Task details:
Tally the lines in the data that follows that include the word "bytes", and report nothing but the total.

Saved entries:
* * * * * * *
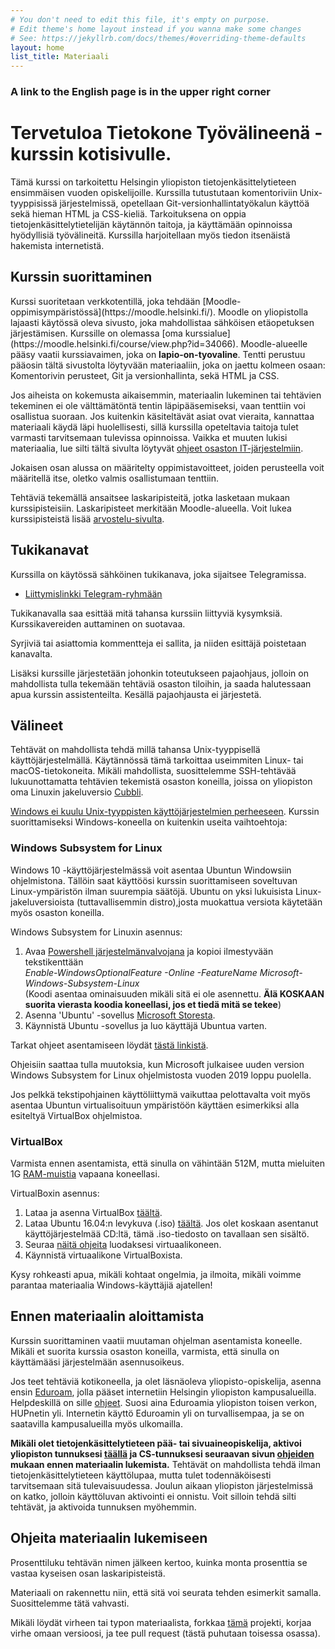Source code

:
 ```yaml
---
# You don't need to edit this file, it's empty on purpose.
# Edit theme's home layout instead if you wanna make some changes
# See: https://jekyllrb.com/docs/themes/#overriding-theme-defaults
layout: home
list_title: Materiaali
---
```


<h3>A link to the English page is in the upper right corner</h3>

<h1 id="main-title">Tervetuloa Tietokone Työvälineenä -kurssin kotisivulle. </h1>

Tämä kurssi on tarkoitettu Helsingin yliopiston tietojenkäsittelytieteen ensimmäisen vuoden opiskelijoille. Kurssilla tutustutaan komentoriviin Unix-tyyppisissä järjestelmissä, opetellaan Git-versionhallintatyökalun käyttöä sekä hieman HTML ja CSS-kieliä. Tarkoituksena on oppia tietojenkäsittelytietelijän käytännön taitoja, ja käyttämään opinnoissa hyödyllisiä työvälineitä. Kurssilla harjoitellaan myös tiedon itsenäistä hakemista internetistä.

<h2>Kurssin suorittaminen</h2>
Kurssi suoritetaan verkkotentillä, joka tehdään [Moodle-oppimisympäristössä](https://moodle.helsinki.fi/). Moodle on yliopistolla lajaasti käytössä oleva sivusto, joka mahdollistaa sähköisen etäopetuksen järjestämisen. Kurssille on olemassa [oma kurssialue](https://moodle.helsinki.fi/course/view.php?id=34066). Moodle-alueelle pääsy vaatii kurssiavaimen, joka on <strong>lapio-on-tyovaline</strong>. Tentti perustuu pääosin tältä sivustolta löytyvään materiaaliin, joka on jaettu kolmeen osaan: Komentorivin perusteet, Git ja versionhallinta, sekä HTML ja CSS.

Jos aiheista on kokemusta aikaisemmin, materiaalin lukeminen tai tehtävien tekeminen ei ole välttämätöntä tentin läpipääsemiseksi, vaan tenttiin voi osallistua suoraan. Jos kuitenkin käsiteltävät asiat ovat vieraita, kannattaa materiaali käydä läpi huolellisesti, sillä kurssilla opeteltavia taitoja tulet varmasti tarvitsemaan tulevissa opinnoissa. Vaikka et muuten lukisi materiaalia, lue silti tältä sivulta löytyvät [ohjeet osaston IT-järjestelmiin](/osaston-jarjestelmat).

Jokaisen osan alussa on määritelty oppimistavoitteet, joiden perusteella voit määritellä itse, oletko valmis osallistumaan tenttiin.

Tehtäviä tekemällä ansaitsee laskaripisteitä, jotka lasketaan mukaan kurssipisteisiin. Laskaripisteet merkitään Moodle-alueella. Voit lukea kurssipisteistä lisää [arvostelu-sivulta](/tentti).

## Tukikanavat

Kurssilla on käytössä sähköinen tukikanava, joka sijaitsee Telegramissa.
- <a href="https://t.me/tktlapio">Liittymislinkki Telegram-ryhmään</a>

Tukikanavalla saa esittää mitä tahansa kurssiin liittyviä kysymksiä. Kurssikavereiden auttaminen on suotavaa.

Syrjiviä tai asiattomia kommentteja ei sallita, ja niiden esittäjä poistetaan kanavalta.

Lisäksi kurssille järjestetään johonkin toteutukseen pajaohjaus, jolloin on mahdollista tulla tekemään tehtäviä osaston tiloihin, ja saada halutessaan apua kurssin assistenteilta. Kesällä pajaohjausta ei järjestetä. <!---Lue lisää pajasta, ja sen aikatauluista [täältä](/paja). --->

## Välineet

Tehtävät on mahdollista tehdä millä tahansa Unix-tyyppisellä käyttöjärjestelmällä. Käytännössä tämä tarkoittaa useimmiten Linux- tai macOS-tietokoneita. Mikäli mahdollista, suosittelemme SSH-tehtävää lukuunottamatta tehtävien tekemistä osaston koneilla, joissa on yliopiston oma Linuxin jakeluversio [Cubbli](https://helpdesk.it.helsinki.fi/ohjeet/tietokone-ja-tulostaminen/tyoasemapalvelu/yleista-cubblista).

[Windows ei kuulu Unix-tyyppisten käyttöjärjestelmien perheeseen](https://en.wikipedia.org/wiki/Unix-like). Kurssin suorittamiseksi Windows-koneella on kuitenkin useita vaihtoehtoja:



### **Windows Subsystem for Linux**

Windows 10 -käyttöjärjestelmässä voit asentaa Ubuntun Windowsiin ohjelmistona. Tällöin saat käyttöösi kurssin suorittamiseen soveltuvan Linux-ympäristön ilman suurempia säätöjä. Ubuntu on yksi lukuisista Linux-jakeluversioista (tuttavallisemmin distro),josta muokattua versiota käytetään myös osaston koneilla.

Windows Subsystem for Linuxin asennus:

1. Avaa [Powershell järjestelmänvalvojana](https://www.thewindowsclub.com/how-to-open-an-elevated-powershell-prompt-in-windows-10) ja kopioi ilmestyvään tekstikenttään 
<br>*Enable-WindowsOptionalFeature -Online -FeatureName Microsoft-Windows-Subsystem-Linux*
<br>(Koodi asentaa ominaisuuden mikäli sitä ei ole asennettu. **Älä KOSKAAN suorita vierasta koodia koneellasi, jos et tiedä mitä se tekee**)
2. Asenna 'Ubuntu' -sovellus [Microsoft Storesta](https://www.microsoft.com/fi-fi/p/ubuntu/9nblggh4msv6?activetab=pivot%3Aoverviewtab).
3. Käynnistä Ubuntu -sovellus ja luo käyttäjä Ubuntua varten.

Tarkat ohjeet asentamiseen löydät [tästä linkistä](https://docs.microsoft.com/en-us/windows/wsl/install-win10).

Ohjeisiin saattaa tulla muutoksia, kun Microsoft julkaisee uuden version Windows Subsystem for Linux ohjelmistosta vuoden 2019 loppu puolella.

Jos pelkkä tekstipohjainen käyttöliittymä vaikuttaa pelottavalta voit myös asentaa Ubuntun virtualisoituun ympäristöön käyttäen esimerkiksi alla esiteltyä VirtualBox ohjelmistoa.

### **VirtualBox**

Varmista ennen asentamista, että sinulla on vähintään 512M, mutta mieluiten 1G [RAM-muistia](https://www.computerhope.com/issues/ch000149.htm) vapaana koneellasi.

VirtualBoxin asennus:

1. Lataa ja asenna VirtualBox [täältä](https://www.virtualbox.org/wiki/Downloads).
2. Lataa Ubuntu 16.04:n levykuva (.iso) [täältä](http://releases.ubuntu.com/16.04/). Jos olet koskaan asentanut käyttöjärjestelmää CD:ltä, tämä .iso-tiedosto on tavallaan sen sisältö.
3. Seuraa [näitä ohjeita](http://www.psychocats.net/ubuntu/virtualbox) luodaksesi virtuaalikoneen.
4. Käynnistä virtuaalikone VirtualBoxista.

Kysy rohkeasti apua, mikäli kohtaat ongelmia, ja ilmoita, mikäli voimme parantaa materiaalia Windows-käyttäjiä ajatellen!

## Ennen materiaalin aloittamista

Kurssin suorittaminen vaatii muutaman ohjelman asentamista koneelle. Mikäli et suorita kurssia osaston koneilla, varmista, että sinulla on käyttämääsi järjestelmään asennusoikeus.

Jos teet tehtäviä kotikoneella, ja olet läsnäoleva yliopisto-opiskelija, asenna ensin [Eduroam](https://www.eduroam.org/what-is-eduroam/), jolla pääset internetiin Helsingin yliopiston kampusalueilla. Helpdeskillä on sille [ohjeet](https://helpdesk.it.helsinki.fi/ohjeet/kirjautuminen-ja-yhteydet/verkkoyhteydet/eduroam-verkon-asennus-asetustiedoston-avulla). Suosi aina Eduroamia yliopiston toisen verkon, HUPnetin yli. Internetin käyttö Eduroamin yli on turvallisempaa, ja se on saatavilla kampusalueilla myös ulkomailla.

**Mikäli olet tietojenkäsittelytieteen pää- tai sivuaineopiskelija, aktivoi yliopiston tunnuksesi [täällä](https://helpdesk.it.helsinki.fi/ohjeet/kirjautuminen-ja-yhteydet/kayttajatunnus/uuden-kayttajatunnuksen-aktivointi) ja CS-tunnuksesi seuraavan sivun [ohjeiden](https://www.cs.helsinki.fi/tietotekniikka/k-ytt-luvat) mukaan ennen materiaalin lukemista.** Tehtävät on mahdollista tehdä ilman tietojenkäsittelytieteen käyttölupaa, mutta tulet todennäköisesti tarvitsemaan sitä tulevaisuudessa. Joulun aikaan yliopiston järjestelmissä on katko, jolloin käyttöluvan aktivointi ei onnistu. Voit silloin tehdä silti tehtävät, ja aktivoida tunnuksen myöhemmin. 

## Ohjeita materiaalin lukemiseen

Prosenttiluku tehtävän nimen jälkeen kertoo, kuinka monta prosenttia se vastaa kyseisen osan laskaripisteistä.

Materiaali on rakennettu niin, että sitä voi seurata tehden esimerkit samalla. Suosittelemme tätä vahvasti.

Mikäli löydät virheen tai typon materiaalista, forkkaa [tämä](https://github.com/tkt-lapio/tkt-lapio.github.io) projekti, korjaa virhe omaan versioosi, ja tee pull request (tästä puhutaan toisessa osassa).
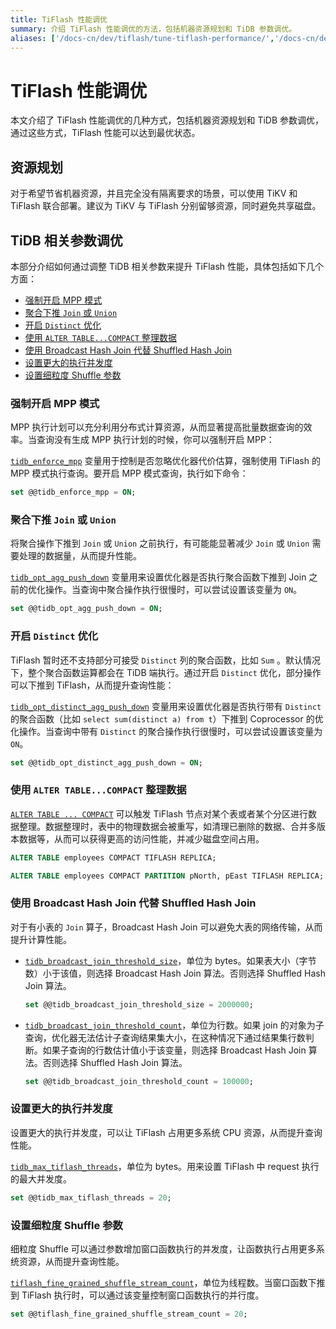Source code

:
 ```yaml
---
title: TiFlash 性能调优
summary: 介绍 TiFlash 性能调优的方法，包括机器资源规划和 TiDB 参数调优。
aliases: ['/docs-cn/dev/tiflash/tune-tiflash-performance/','/docs-cn/dev/reference/tiflash/tune-performance/']
---
```


# TiFlash 性能调优

本文介绍了 TiFlash 性能调优的几种方式，包括机器资源规划和 TiDB 参数调优，通过这些方式，TiFlash 性能可以达到最优状态。

## 资源规划

对于希望节省机器资源，并且完全没有隔离要求的场景，可以使用 TiKV 和 TiFlash 联合部署。建议为 TiKV 与 TiFlash 分别留够资源，同时避免共享磁盘。

## TiDB 相关参数调优

本部分介绍如何通过调整 TiDB 相关参数来提升 TiFlash 性能，具体包括如下几个方面：

- [强制开启 MPP 模式](#强制开启-mpp-模式)
- [聚合下推 `Join` 或 `Union`](#聚合下推-join-或-union)
- [开启 `Distinct` 优化](#开启-distinct-优化)
- [使用 `ALTER TABLE...COMPACT` 整理数据](#使用-alter-tablecompact-整理数据)
- [使用 Broadcast Hash Join 代替 Shuffled Hash Join](#使用-broadcast-hash-join-代替-shuffled-hash-join)
- [设置更大的执行并发度](#设置更大的执行并发度)
- [设置细粒度 Shuffle 参数](#设置细粒度-shuffle-参数)

### 强制开启 MPP 模式

MPP 执行计划可以充分利用分布式计算资源，从而显著提高批量数据查询的效率。当查询没有生成 MPP 执行计划的时候，你可以强制开启 MPP：

[`tidb_enforce_mpp`](/system-variables.md#tidb_enforce_mpp-从-v51-版本开始引入) 变量用于控制是否忽略优化器代价估算，强制使用 TiFlash 的 MPP 模式执行查询。要开启 MPP 模式查询，执行如下命令：

```sql
set @@tidb_enforce_mpp = ON;
```

### 聚合下推 `Join` 或 `Union`

将聚合操作下推到 `Join` 或 `Union` 之前执行，有可能能显著减少 `Join` 或 `Union` 需要处理的数据量，从而提升性能。

[`tidb_opt_agg_push_down`](/system-variables.md#tidb_opt_agg_push_down) 变量用来设置优化器是否执行聚合函数下推到 Join 之前的优化操作。当查询中聚合操作执行很慢时，可以尝试设置该变量为 `ON`。

```sql
set @@tidb_opt_agg_push_down = ON;
```

### 开启 `Distinct` 优化

TiFlash 暂时还不支持部分可接受 `Distinct` 列的聚合函数，比如 `Sum` 。默认情况下，整个聚合函数运算都会在 TiDB 端执行。通过开启 `Distinct` 优化，部分操作可以下推到 TiFlash，从而提升查询性能：

[`tidb_opt_distinct_agg_push_down`](/system-variables.md#tidb_opt_distinct_agg_push_down) 变量用来设置优化器是否执行带有 `Distinct` 的聚合函数（比如 `select sum(distinct a) from t`）下推到 Coprocessor 的优化操作。当查询中带有 `Distinct` 的聚合操作执行很慢时，可以尝试设置该变量为 `ON`。

```sql
set @@tidb_opt_distinct_agg_push_down = ON;
```

### 使用 `ALTER TABLE...COMPACT` 整理数据

[`ALTER TABLE ... COMPACT`](/sql-statements/sql-statement-alter-table-compact.md) 可以触发 TiFlash 节点对某个表或者某个分区进行数据整理。数据整理时，表中的物理数据会被重写，如清理已删除的数据、合并多版本数据等，从而可以获得更高的访问性能，并减少磁盘空间占用。

```sql
ALTER TABLE employees COMPACT TIFLASH REPLICA;
```

```sql
ALTER TABLE employees COMPACT PARTITION pNorth, pEast TIFLASH REPLICA;
```

### 使用 Broadcast Hash Join 代替 Shuffled Hash Join

对于有小表的 `Join` 算子，Broadcast Hash Join 可以避免大表的网络传输，从而提升计算性能。

- [`tidb_broadcast_join_threshold_size`](/system-variables.md#tidb_broadcast_join_threshold_count-从-v50-版本开始引入)，单位为 bytes。如果表大小（字节数）小于该值，则选择 Broadcast Hash Join 算法。否则选择 Shuffled Hash Join 算法。

    ```sql
    set @@tidb_broadcast_join_threshold_size = 2000000;
    ```

- [`tidb_broadcast_join_threshold_count`](/system-variables.md#tidb_broadcast_join_threshold_count-从-v50-版本开始引入)，单位为行数。如果 join 的对象为子查询，优化器无法估计子查询结果集大小，在这种情况下通过结果集行数判断。如果子查询的行数估计值小于该变量，则选择 Broadcast Hash Join 算法。否则选择 Shuffled Hash Join 算法。

    ```sql
    set @@tidb_broadcast_join_threshold_count = 100000;
    ```

### 设置更大的执行并发度

设置更大的执行并发度，可以让 TiFlash 占用更多系统 CPU 资源，从而提升查询性能。

[`tidb_max_tiflash_threads`](/system-variables.md#tidb_max_tiflash_threads-从-v610-版本开始引入)，单位为 bytes。用来设置 TiFlash 中 request 执行的最大并发度。

```sql
set @@tidb_max_tiflash_threads = 20;
```

### 设置细粒度 Shuffle 参数

细粒度 Shuffle 可以通过参数增加窗口函数执行的并发度，让函数执行占用更多系统资源，从而提升查询性能。

[`tiflash_fine_grained_shuffle_stream_count`](/system-variables.md#tiflash_fine_grained_shuffle_stream_count-从-v620-版本开始引入)，单位为线程数。当窗口函数下推到 TiFlash 执行时，可以通过该变量控制窗口函数执行的并行度。

```sql
set @@tiflash_fine_grained_shuffle_stream_count = 20;
```
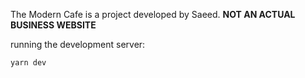 The Modern Cafe is a project developed by Saeed.
**NOT AN ACTUAL BUSINESS WEBSITE**

running the development server:

```bash
yarn dev
```
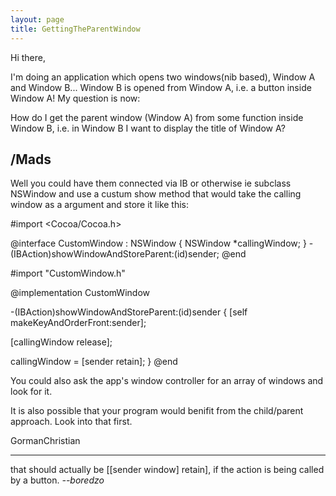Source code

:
 ```yaml
---
layout: page
title: GettingTheParentWindow
---
```


Hi there,

I'm doing an application which opens two windows(nib based), Window A and Window B... Window B is opened from Window A, i.e. a button inside Window A! My question is now:

How do I get the parent window (Window A) from some function inside Window B, i.e. in Window B I want to display the title of Window A?


/Mads
----
Well you could have them connected via IB or otherwise ie subclass NSWindow and use a custum show method that would take the calling window as a argument and store it like this:
    
#import <Cocoa/Cocoa.h>

@interface CustomWindow : NSWindow
{
   NSWindow *callingWindow;
}
-(IBAction)showWindowAndStoreParent:(id)sender;
@end


#import "CustomWindow.h"

@implementation CustomWindow

-(IBAction)showWindowAndStoreParent:(id)sender
{
   [self makeKeyAndOrderFront:sender];

   [callingWindow release];

   callingWindow = [sender retain];
}
@end



You could also ask the app's window controller for an array of windows and look for it. 

It is also possible that your program would benifit from the child/parent approach. Look into that first.

GormanChristian

----

that should actually be [[sender window] retain], if the action is being called by a button. *--boredzo*

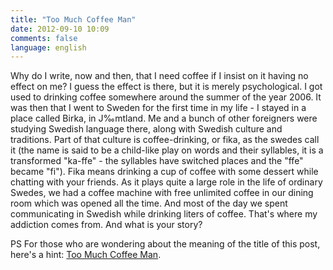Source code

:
 ```yaml
---
title: "Too Much Coffee Man"
date: 2012-09-10 10:09
comments: false
language: english
---
```


Why do I write, now and then, that I need coffee if I insist on it having no effect on me? I guess the effect is there, but it is merely psychological. I got used to drinking coffee somewhere around the summer of the year 2006. It was then that I went to Sweden for the first time in my life - I stayed in a place called Birka, in J‰mtland. Me and a bunch of other foreigners were studying Swedish language there, along with Swedish culture and traditions. Part of that culture is coffee-drinking, or fika, as the swedes call it (the name is said to be a child-like play on words and their syllables, it is a transformed "ka-ffe" - the syllables have switched places and the "ffe" became "fi"). Fika means drinking a cup of coffee with some dessert while chatting with your friends. As it plays quite a large role in the life of ordinary Swedes, we had a coffee machine with free unlimited coffee in our dining room which was opened all the time. And most of the day we spent communicating in Swedish while drinking liters of coffee. That's where my addiction comes from. And what is your story?

PS For those who are wondering about the meaning of the title of this post, here's a hint: [Too Much Coffee Man](http://www.tmcm.com/tmcm/).
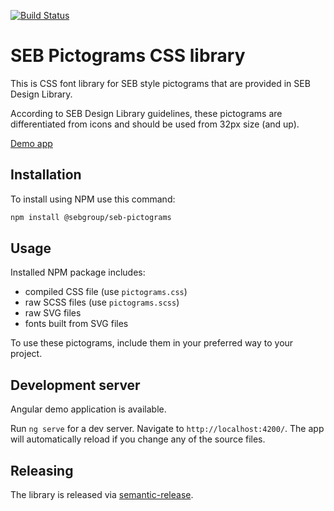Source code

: [![Build Status](https://travis-ci.com/sebgroup/seb-pictograms.svg?token=o3pCqnRaRpu27HBJhsyh&branch=master)](https://travis-ci.com/sebgroup/seb-pictograms)

# SEB Pictograms CSS library

This is CSS font library for SEB style pictograms that are provided in SEB Design Library.

According to SEB Design Library guidelines, these pictograms are differentiated from icons and should be used from 32px size (and up).

[Demo app](https://sebgroup.github.io/seb-pictograms/)

## Installation

To install using NPM use this command:

```bash
npm install @sebgroup/seb-pictograms
```

## Usage

Installed NPM package includes:

* compiled CSS file (use `pictograms.css`)
* raw SCSS files (use `pictograms.scss`)
* raw SVG files
* fonts built from SVG files

To use these pictograms, include them in your preferred way to your project.

## Development server

Angular demo application is available.

Run `ng serve` for a dev server. Navigate to `http://localhost:4200/`. The app will automatically reload if you change any of the source files.

## Releasing

The library is released via [semantic-release](https://www.npmjs.com/package/semantic-release).
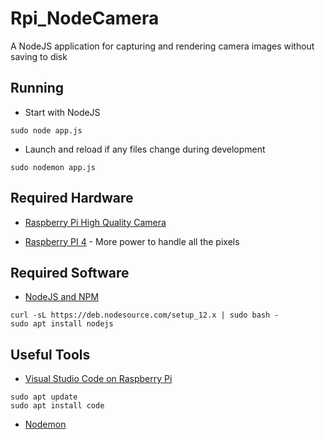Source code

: # Rpi_NodeCamera
A NodeJS application for capturing and rendering camera images without saving to disk

## Running

* Start with NodeJS

```
sudo node app.js
```

* Launch and reload if any files change during development

```
sudo nodemon app.js
```

## Required Hardware

* [Raspberry Pi High Quality Camera](https://www.raspberrypi.org/products/raspberry-pi-high-quality-camera/)

* [Raspberry PI 4](https://www.raspberrypi.org/products/raspberry-pi-4-model-b/) - More power to handle all the pixels

## Required Software

* [NodeJS and NPM](https://linuxize.com/post/how-to-install-node-js-on-raspberry-pi/)

```
curl -sL https://deb.nodesource.com/setup_12.x | sudo bash -
sudo apt install nodejs
```

## Useful Tools

* [Visual Studio Code on Raspberry Pi](https://code.visualstudio.com/docs/setup/raspberry-pi)

```
sudo apt update
sudo apt install code
```

* [Nodemon](https://www.npmjs.com/package/nodemon)

```
sudo npm install -g nodemon
```

## Dependencies

* [ExpressJS](https://expressjs.com/en/starter/installing.html)

```
npm install express
```

* [pi-camera](https://www.npmjs.com/package/pi-camera)
```
npm install pi-camera
```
* * * * * * *
Reply:
2